REPUBLIKA.CO.ID, SEMARANG -- Penghasilan (gaji) sebagai pekerja migran yang relatif lebih besar dibandingkan dengan di negara sendiri masih menjadi daya tarik bagi masyarakat untuk bekerja di luar negeri.
Yang menjadi persoalan, besarnya hasrat dan daya tarik untuk bekerja di negara orang ini membuat masyarakat ‘lupa’ bahwa tingkat pendidikan mereka sebenarnya tidak mendukung untuk menjadi pekerja migran.
Kepala Balai Pelayanan Perlindungan Pekerja Migran Indonesia (BP3PMI) Provinsi Jawa Tengah, Pujiono mengungkapkan, rata-rata mereka yang menjadi korban memang tertarik karena iming-iming gaji besar walaupun pendidikannya rendah.
Ia menyebut di negara Korea Selatan (Korsel) untuk pekerja seperti manufaktur atau pekerja di sektor perikanan, gajinya sampai Rp 23 juta jika dirupiahkan (dikurskan dengan mata uang rupiah, red.).
“Kalau di sini dengan pendidikan yang rendah tidak sampai sebesar itu gaji atau penghasilannya,” ungkapnya, di sela konferansi pers pengungkapan kasus tindak pidana perdagangan orang (TPPO) di Mapolda Jateng, Senin (12/6/2023).
Yang menjadi persoalan, jelas Pujiono, di tengah besarnya minat sebagian masyarakat yang ingin menjadi pekerja migran atau bekerja di luar negeri ini ada pihak-pihak yang memanfaatkan situasi tersebut.
Misalnya dengan merekrut dan menjanjikan bisa menyalurkan bekerja di luar negeri dengan gaji yang besar namun cara-cara yang juga bisa dikatakan ilegal hingga masyarakat menjadi korban TPPO.
Pujiono pun berharap ke depan persoalan-persoalan TPPO ini bisa dicegah dan diungkap melalui kerja sama dan sinergitas yang terjalin. “Baik sinergitas dengan aparat penegak hukum (APH) maupun dengan antar pemangku kepentingan terkait,” tegasnya.

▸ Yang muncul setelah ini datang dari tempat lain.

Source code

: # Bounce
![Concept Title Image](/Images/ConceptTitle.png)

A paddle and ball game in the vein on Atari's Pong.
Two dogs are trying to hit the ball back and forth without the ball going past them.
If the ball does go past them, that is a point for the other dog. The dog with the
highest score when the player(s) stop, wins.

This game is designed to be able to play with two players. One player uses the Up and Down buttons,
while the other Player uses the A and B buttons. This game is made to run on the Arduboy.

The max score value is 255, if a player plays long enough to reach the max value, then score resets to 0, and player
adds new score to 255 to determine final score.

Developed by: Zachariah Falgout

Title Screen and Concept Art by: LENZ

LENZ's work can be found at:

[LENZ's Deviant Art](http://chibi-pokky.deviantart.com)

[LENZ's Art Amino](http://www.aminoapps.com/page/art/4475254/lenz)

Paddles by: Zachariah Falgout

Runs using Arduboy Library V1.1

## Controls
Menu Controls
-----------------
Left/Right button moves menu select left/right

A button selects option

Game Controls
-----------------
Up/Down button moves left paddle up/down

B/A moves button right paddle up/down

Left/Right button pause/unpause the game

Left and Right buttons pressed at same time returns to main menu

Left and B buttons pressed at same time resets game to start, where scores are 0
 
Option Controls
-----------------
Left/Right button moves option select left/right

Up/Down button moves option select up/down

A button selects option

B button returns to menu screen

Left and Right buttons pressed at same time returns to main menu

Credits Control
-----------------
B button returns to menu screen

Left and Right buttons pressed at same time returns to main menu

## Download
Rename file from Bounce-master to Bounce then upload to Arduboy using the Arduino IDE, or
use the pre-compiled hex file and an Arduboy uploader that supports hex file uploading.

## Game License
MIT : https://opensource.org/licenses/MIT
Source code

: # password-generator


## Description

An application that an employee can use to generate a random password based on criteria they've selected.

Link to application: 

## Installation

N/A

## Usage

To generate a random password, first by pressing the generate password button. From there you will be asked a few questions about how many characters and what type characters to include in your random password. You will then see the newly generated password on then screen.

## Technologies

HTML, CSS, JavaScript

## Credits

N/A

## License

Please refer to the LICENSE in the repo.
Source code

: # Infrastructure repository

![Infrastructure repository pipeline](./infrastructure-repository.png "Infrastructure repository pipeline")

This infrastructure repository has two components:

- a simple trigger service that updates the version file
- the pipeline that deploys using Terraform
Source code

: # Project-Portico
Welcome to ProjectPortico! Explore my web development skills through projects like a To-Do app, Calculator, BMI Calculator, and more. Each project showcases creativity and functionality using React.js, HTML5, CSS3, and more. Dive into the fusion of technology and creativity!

Sementara itu, dalam konferensi pers ini, Satgas TPPO juga mengungkap motif tersangka adalah mendapatkan keuntungan berkedok perekrutan dan penempatan pekerja migran di luar negeri.
Kepala Satgas TPPO Polda Jateng, Brigjen Pol Abiyoso Seno Aji mengungkapkan, para tersangka (perorangan) yang diamankan dalam kasus dugaan TPPO mengaku rata-rata dulunya pernah menjadi pekerja migran.
Kemudian mereka merekrut orang lain di Indonesia untuk ikut bekerja di sana. “Dari beberapa kasus yang diungkap kasusnya adalah mereka yang pernah menjadi anak buah kapal (ABK) asing," ungkap dia.